On April 23, the Army Reserve celebrates its 106th anniversary – a proud legacy upheld by nearly 200,000 Soldiers around the world.
My dad is proud to be retired Army Reserve. I’m proud to be an Army brat.
Growing up, I didn’t know the difference between Active Duty, Reserve, or Civilian. To me, it was all the same.
My dad put on his Army uniform on weekends and a few weeks out of the year and served his Reserve duty. Every other day, he went to work for the Army as a GS.
It was all muddled together in my child’s mind.
While I consider myself an Army brat, my childhood was nothing like the life my kids are experiencing as children of an Active Duty Air Force officer.

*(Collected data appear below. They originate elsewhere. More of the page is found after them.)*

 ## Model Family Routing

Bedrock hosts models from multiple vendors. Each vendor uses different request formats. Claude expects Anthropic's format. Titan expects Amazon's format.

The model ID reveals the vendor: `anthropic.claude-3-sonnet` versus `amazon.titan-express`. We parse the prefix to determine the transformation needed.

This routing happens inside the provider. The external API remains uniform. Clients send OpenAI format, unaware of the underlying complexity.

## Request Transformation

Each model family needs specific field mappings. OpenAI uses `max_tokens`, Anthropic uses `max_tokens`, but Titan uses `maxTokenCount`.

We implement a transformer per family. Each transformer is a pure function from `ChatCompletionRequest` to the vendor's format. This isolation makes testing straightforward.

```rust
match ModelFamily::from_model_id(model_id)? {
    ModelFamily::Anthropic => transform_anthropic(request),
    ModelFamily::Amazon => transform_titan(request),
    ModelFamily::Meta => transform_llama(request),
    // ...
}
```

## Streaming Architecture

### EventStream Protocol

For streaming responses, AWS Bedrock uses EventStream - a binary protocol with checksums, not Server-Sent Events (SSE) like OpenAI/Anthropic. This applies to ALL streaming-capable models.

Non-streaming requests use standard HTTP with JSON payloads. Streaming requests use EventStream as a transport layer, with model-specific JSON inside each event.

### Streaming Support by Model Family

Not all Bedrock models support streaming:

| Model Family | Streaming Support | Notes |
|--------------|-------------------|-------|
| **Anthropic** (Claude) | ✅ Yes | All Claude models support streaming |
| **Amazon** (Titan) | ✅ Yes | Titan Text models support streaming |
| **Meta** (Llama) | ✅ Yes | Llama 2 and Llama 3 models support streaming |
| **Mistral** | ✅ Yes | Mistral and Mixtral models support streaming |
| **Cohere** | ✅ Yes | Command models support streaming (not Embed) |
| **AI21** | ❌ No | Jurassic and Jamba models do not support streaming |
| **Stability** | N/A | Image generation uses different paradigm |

I asked my dad what he did in the US Army Reserve since I’m still not sure, even now as an adult.
This is his reply:
Retired 1985 with a total of twenty five yrs service with Army and Navy.
Chief Warrant Officer Three, (CW3).
Started when I transferred from Navy to USAR in 1970 as a Corporal E-4 in Logistics. Position as Unit Tech USAR from 1970-1979, civilian GS-7.
In 1975 as a SSgt, E6, I was promoted to warrant officer, WO1. Trained and Operated as Military Intelligence from 1972-1985. Dual MOS’s in log & MI. Worked and trained with 5th and 7th SF Group, and JFK SF Center, FT Bragg, NC, and MI Bn’s located at Ft Campbell, KY and Ft Stewart, GA. Conducted several exercises with units during summer active duty in different areas of mission training.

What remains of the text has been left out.